Validation, whether by DTD, schema, or otherwise, is grounded in the
expectation that an XML-consuming application adheres to a contract to process
only input which conforms to a pre-agreed schematic. This is a legacy SGML
notion that has never successfully translated to the very different
environment 'on the Web'. XML 1.0 recognized this problem and indeed offered
the best solution to it in simple well-formedness. WFness acknowledges the
autonomy of any processing node in the internetwork topology of the Web by
recognizing that such a node will make its own decisions about what to
process, and how, regardless of the semantics apparently intended, or hoped to
be conveyed, by the particular structure to which a document instance might
conform. The real problem is actually the belief, whether explicitly
acknowledged or not, that moving from simple well-formedness to
validity--which is to say, casting an instance document in a particular
structure--adds semantics and, what is more, semantics of consequence to an
XML-consuming application receiving that document.
There is a fundamental divide between believing in one case that the first
priority of an XML-consuming application is to adhere to, and to enforce, the
schematic contract which is perceived as the basis of document
interchangeability, and believing in the other case that the point of an
application is to apply specific expertise in process, which includes
particular, and probably private, judgments about what input data to accept,
and generally about where and to get the data that the application's expertise
requires. Transaction protocols and remote procedure invocations depend
ultimately on the premise that presenting a particular data structure to an
application will cause it to execute a particular process. That assumption
depends on the homogeneity of an enterprise network where application nodes
understand each other's processes intimately, and is utterly invalid in the
internetwork topology of the Web. The autonomous processing nodes of the
internetwork topology are of value because of what they produce, which is to
say the expertise which they implement.

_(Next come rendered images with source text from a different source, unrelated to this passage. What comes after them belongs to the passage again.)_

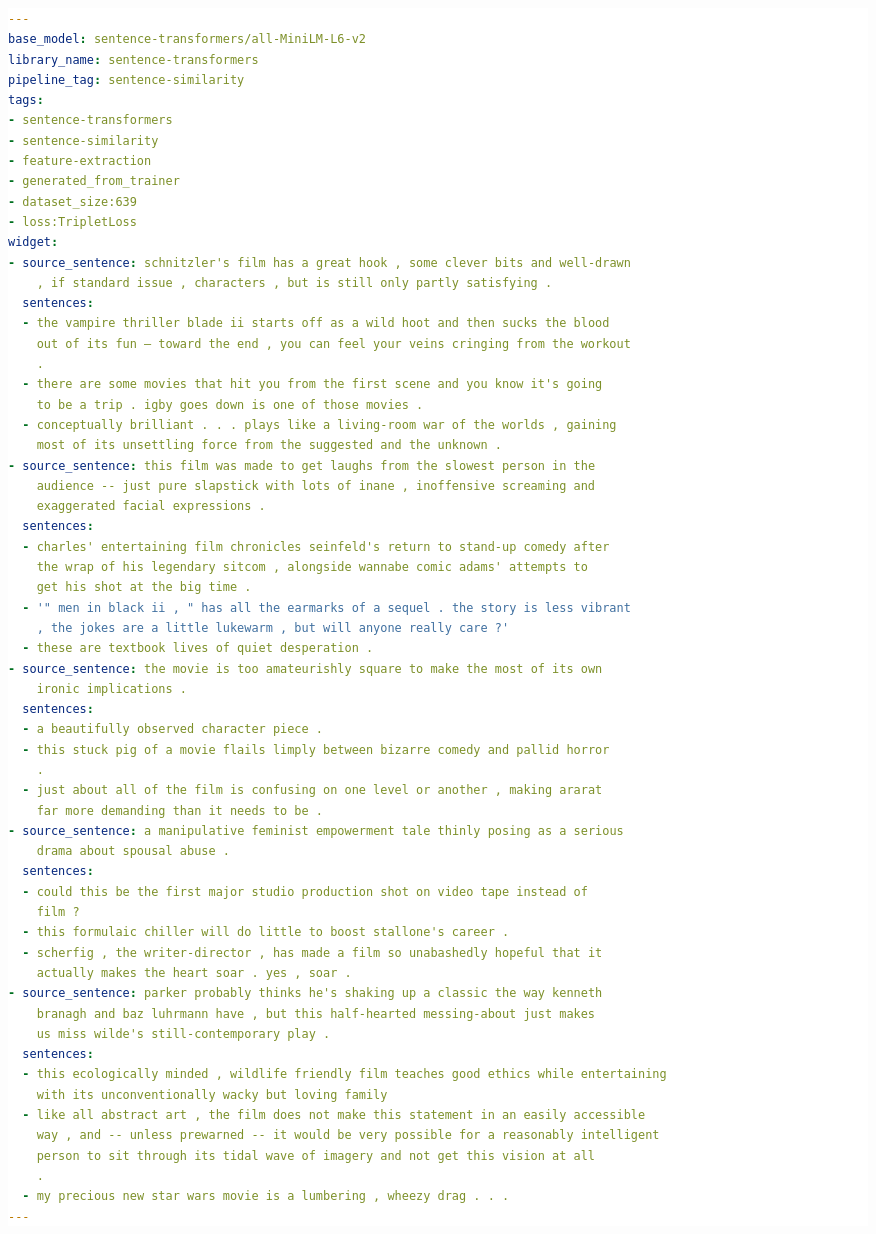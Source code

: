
 ```yaml
---
base_model: sentence-transformers/all-MiniLM-L6-v2
library_name: sentence-transformers
pipeline_tag: sentence-similarity
tags:
- sentence-transformers
- sentence-similarity
- feature-extraction
- generated_from_trainer
- dataset_size:639
- loss:TripletLoss
widget:
- source_sentence: schnitzler's film has a great hook , some clever bits and well-drawn
    , if standard issue , characters , but is still only partly satisfying .
  sentences:
  - the vampire thriller blade ii starts off as a wild hoot and then sucks the blood
    out of its fun – toward the end , you can feel your veins cringing from the workout
    .
  - there are some movies that hit you from the first scene and you know it's going
    to be a trip . igby goes down is one of those movies .
  - conceptually brilliant . . . plays like a living-room war of the worlds , gaining
    most of its unsettling force from the suggested and the unknown .
- source_sentence: this film was made to get laughs from the slowest person in the
    audience -- just pure slapstick with lots of inane , inoffensive screaming and
    exaggerated facial expressions .
  sentences:
  - charles' entertaining film chronicles seinfeld's return to stand-up comedy after
    the wrap of his legendary sitcom , alongside wannabe comic adams' attempts to
    get his shot at the big time .
  - '" men in black ii , " has all the earmarks of a sequel . the story is less vibrant
    , the jokes are a little lukewarm , but will anyone really care ?'
  - these are textbook lives of quiet desperation .
- source_sentence: the movie is too amateurishly square to make the most of its own
    ironic implications .
  sentences:
  - a beautifully observed character piece .
  - this stuck pig of a movie flails limply between bizarre comedy and pallid horror
    .
  - just about all of the film is confusing on one level or another , making ararat
    far more demanding than it needs to be .
- source_sentence: a manipulative feminist empowerment tale thinly posing as a serious
    drama about spousal abuse .
  sentences:
  - could this be the first major studio production shot on video tape instead of
    film ?
  - this formulaic chiller will do little to boost stallone's career .
  - scherfig , the writer-director , has made a film so unabashedly hopeful that it
    actually makes the heart soar . yes , soar .
- source_sentence: parker probably thinks he's shaking up a classic the way kenneth
    branagh and baz luhrmann have , but this half-hearted messing-about just makes
    us miss wilde's still-contemporary play .
  sentences:
  - this ecologically minded , wildlife friendly film teaches good ethics while entertaining
    with its unconventionally wacky but loving family
  - like all abstract art , the film does not make this statement in an easily accessible
    way , and -- unless prewarned -- it would be very possible for a reasonably intelligent
    person to sit through its tidal wave of imagery and not get this vision at all
    .
  - my precious new star wars movie is a lumbering , wheezy drag . . .
---
```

But they must also be designed around
that expertise, one consequence of which is that they apply their private
expertise to their own data acquisition and data instantiation. By design,
such applications cannot be invoked by the presentation of a particular data
structure if by 'invoked' we mean be made somehow to respect the intent or
otherwise accept the semantics of whoever would invoke them. This is why the
answer to the question of whether an application uses a public or a private
data structure cannot be 'do both'.
Respectfully,
Walter Perry
|